L'esercizio libero consiste nella presentazione, su uno o più brani musicali, di difficoltà tecniche, salti, trottole, collegati tra loro da passi e figure coreografiche eseguite in armonia con il tema musicale prescelto. I brani musicali scelti per l'esercizio libero non devono essere cantati. L'esercizio libero per alcune categorie è suddiviso in due parti: programma breve e programma lungo. Nell'attribuire i propri punteggi i giudici devono valutare le singole difficoltà presentate nel corso di un esercizio. A ciascun esercizio libero vengono assegnati due punteggi: il primo (contenuto tecnico) viene attribuito in base al contenuto tecnico del programma svolto, cioè alla varietà e al tipo di difficoltà eseguite e alla qualità dell'esecuzione; il secondo (contenuto artistico) tiene conto dell'interpretazione e dell'aderenza ai temi musicali prescelti, dei collegamenti delle difficoltà attraverso i passaggi, dell'originalità e inventiva della coreografia. La classifica di una gara di artistico si effettua sommando i punteggi degli obbligatori, dove sia previsto, e quello dell'esercizio libero. Quando un concorrente partecipa sia alla gara di obbligatori sia a quella di libero entra a far parte della classifica di combinata, con la somma dei punteggi acquisiti nelle due gare.
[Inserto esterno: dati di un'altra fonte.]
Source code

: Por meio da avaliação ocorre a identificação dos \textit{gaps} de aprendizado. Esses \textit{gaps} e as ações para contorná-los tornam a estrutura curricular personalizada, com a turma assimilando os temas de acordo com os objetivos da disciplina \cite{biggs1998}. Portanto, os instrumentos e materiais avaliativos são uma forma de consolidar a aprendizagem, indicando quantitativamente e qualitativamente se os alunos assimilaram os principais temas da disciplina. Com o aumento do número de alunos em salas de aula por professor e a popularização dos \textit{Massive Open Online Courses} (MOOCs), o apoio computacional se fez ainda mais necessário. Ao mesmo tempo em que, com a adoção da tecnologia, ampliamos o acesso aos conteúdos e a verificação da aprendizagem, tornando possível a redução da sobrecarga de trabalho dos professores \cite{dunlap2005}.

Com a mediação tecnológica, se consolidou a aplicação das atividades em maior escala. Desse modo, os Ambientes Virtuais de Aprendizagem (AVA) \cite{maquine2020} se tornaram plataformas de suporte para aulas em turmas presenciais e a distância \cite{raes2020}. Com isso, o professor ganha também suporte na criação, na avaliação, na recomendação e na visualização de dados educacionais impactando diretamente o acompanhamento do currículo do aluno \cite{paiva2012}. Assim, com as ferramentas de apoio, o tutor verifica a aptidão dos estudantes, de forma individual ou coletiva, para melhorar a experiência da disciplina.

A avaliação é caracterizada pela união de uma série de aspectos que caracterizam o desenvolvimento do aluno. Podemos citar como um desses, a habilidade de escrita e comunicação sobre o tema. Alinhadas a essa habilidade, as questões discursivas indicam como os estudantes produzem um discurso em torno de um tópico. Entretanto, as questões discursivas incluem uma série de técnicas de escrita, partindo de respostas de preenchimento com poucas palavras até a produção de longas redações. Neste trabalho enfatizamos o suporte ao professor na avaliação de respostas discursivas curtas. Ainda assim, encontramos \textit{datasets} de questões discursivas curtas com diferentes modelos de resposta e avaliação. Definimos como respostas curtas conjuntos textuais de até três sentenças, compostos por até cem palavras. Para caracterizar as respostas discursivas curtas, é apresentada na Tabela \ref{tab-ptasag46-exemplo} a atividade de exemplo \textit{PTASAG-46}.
La coppia danza è formata da un pattinatore e da una pattinatrice che eseguono in coordinazione passi e inversioni del senso di marcia in armonia con il ritmo di una musica e in posizioni e prese codificate. L'introduzione di elementi propri della coppia artistico (sollevamenti, salti, trottole, separazione) sono limitati da apposite regole. La competizione di coppia danza è suddivisa in danze obbligatorie, danza originale a schema fisso, danza libera. Le danze obbligatorie vengono eseguite su una base musicale stabilita dalla FIHP. I movimenti base di un programma di artistico sono il passo spinta, passo spinta incrociato (cross stroke), incrociato indietro (cross behind), chassé (raised chassé), cut step, cross chassé, passo progressivo (progressive step o run), roll, cross roll (è un roll che si inizia con il pattino libero che viene posto sullo swing), flat, arabesque, spirale (spiral), perno (pivot), boccola. L'attribuzione dei punti è effettuata in base ai seguenti criteri: 0.0, esercizio non eseguito; 0.1-0.9, esercizio eseguito malissimo; 1.0-1.9, esercizio molto scarso; 2.0-2.9, esercizio scarso; 3.0-3.9, esercizio difettoso; 4.0-4.9, esercizio sotto la media (sotto la sufficienza); 5.0-5.9, esercizio sufficiente; 6.0-6.9, esercizio superiore alla sufficienza; 7.0-7.9, esercizio buono; 8.0-8.9, esercizio molto buono; 9.0-9.9, esercizio eccellente; 10.0, esercizio perfetto.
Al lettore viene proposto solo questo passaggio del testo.